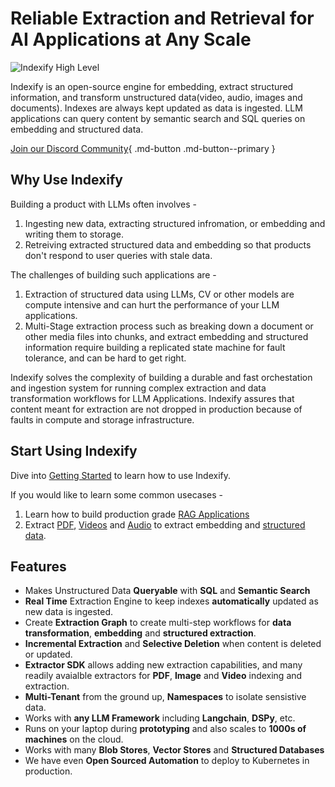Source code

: # Reliable Extraction and Retrieval for AI Applications at Any Scale

![Indexify High Level](images/Indexify_KAT_GIF.gif)

Indexify is an open-source engine for embedding, extract structured information, and transform unstructured data(video, audio, images and documents). Indexes are always kept updated as data is ingested. LLM applications can query content by semantic search and SQL queries on embedding and structured data.

[Join our Discord Community](https://discord.gg/8yQK6xRcj4){ .md-button .md-button--primary }

## Why Use Indexify 
Building a product with LLMs often involves -

1. Ingesting new data, extracting structured infromation, or embedding and writing them to storage.
2. Retreiving extracted structured data and embedding so that products don't respond to user queries with stale data.

The challenges of building such applications are -  

1. Extraction of structured data using LLMs, CV or other models are compute intensive and can hurt the performance of your LLM applications. 
2. Multi-Stage extraction process such as breaking down a document or other media files into chunks, and extract embedding and structured information require building a replicated state machine for fault tolerance, and can be hard to get right.

Indexify solves the complexity of building a durable and fast orchestation and ingestion system for running complex extraction and data transformation workflows for LLM Applications. Indexify assures that content meant for extraction are not dropped in production because of faults in compute and storage infrastructure.

## Start Using Indexify

Dive into [Getting Started](getting_started.md) to learn how to use Indexify.

If you would like to learn some common usecases - 
1. Learn how to build production grade [RAG Applications](usecases/rag.md)
2. Extract [PDF](usecases/pdf_extraction.md), [Videos](usecases/video_rag.md) and [Audio](usecases/audio_extraction.md) to extract embedding and [structured data](usecases/image_retrieval.md).

## Features

* Makes Unstructured Data **Queryable** with **SQL** and **Semantic Search**
* **Real Time** Extraction Engine to keep indexes **automatically** updated as new data is ingested.
* Create **Extraction Graph** to create multi-step workflows for **data transformation**, **embedding** and **structured extraction**.
* **Incremental Extraction** and **Selective Deletion** when content is deleted or updated.
* **Extractor SDK** allows adding new extraction capabilities, and many readily avaialble extractors for **PDF**, **Image** and **Video** indexing and extraction.
* **Multi-Tenant** from the ground up, **Namespaces** to isolate sensistive data.
* Works with **any LLM Framework** including **Langchain**, **DSPy**, etc.
* Runs on your laptop during **prototyping** and also scales to **1000s of machines** on the cloud.
* Works with many **Blob Stores**, **Vector Stores** and **Structured Databases**
* We have even **Open Sourced Automation** to deploy to Kubernetes in production.

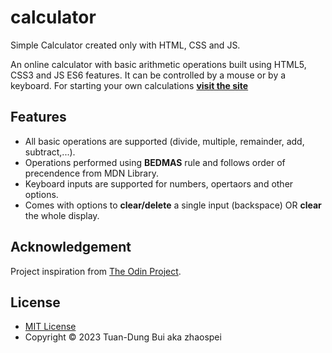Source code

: # calculator
Simple Calculator created only with HTML, CSS and JS.

An online calculator with basic arithmetic operations built using HTML5, CSS3 and JS ES6 features.
It can be controlled by a mouse or by a keyboard. For starting your own calculations [__visit the site__](https://zhaospei.github.io/calculator/)

## Features

* All basic operations are supported (divide, multiple, remainder, add, subtract,...).
* Operations performed using __BEDMAS__ rule and follows order of precendence from MDN Library.
* Keyboard inputs are supported for numbers, opertaors and other options.
* Comes with options to __clear/delete__ a single input (backspace) OR __clear__ the whole display.

## Acknowledgement

Project inspiration from [The Odin Project](https://www.theodinproject.com/home).

## License

* [MIT License](https://opensource.org/licenses/MIT)
* Copyright &copy; 2023 Tuan-Dung Bui aka zhaospei
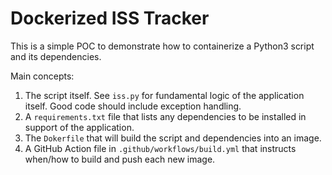 # Dockerized ISS Tracker

This is a simple POC to demonstrate how to containerize a Python3 script and its dependencies.

Main concepts:

1. The script itself. See `iss.py` for fundamental logic of the application itself. Good code should include exception handling.
2. A `requirements.txt` file that lists any dependencies to be installed in support of the application.
3. The `Dokerfile` that will build the script and dependencies into an image.
4. A GitHub Action file in `.github/workflows/build.yml` that instructs when/how to build and push each new image.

▸ Task goal
Among the lines of these entries, find those that contain "ingested". Give their number and nothing else.

▸ Response for this exercise
2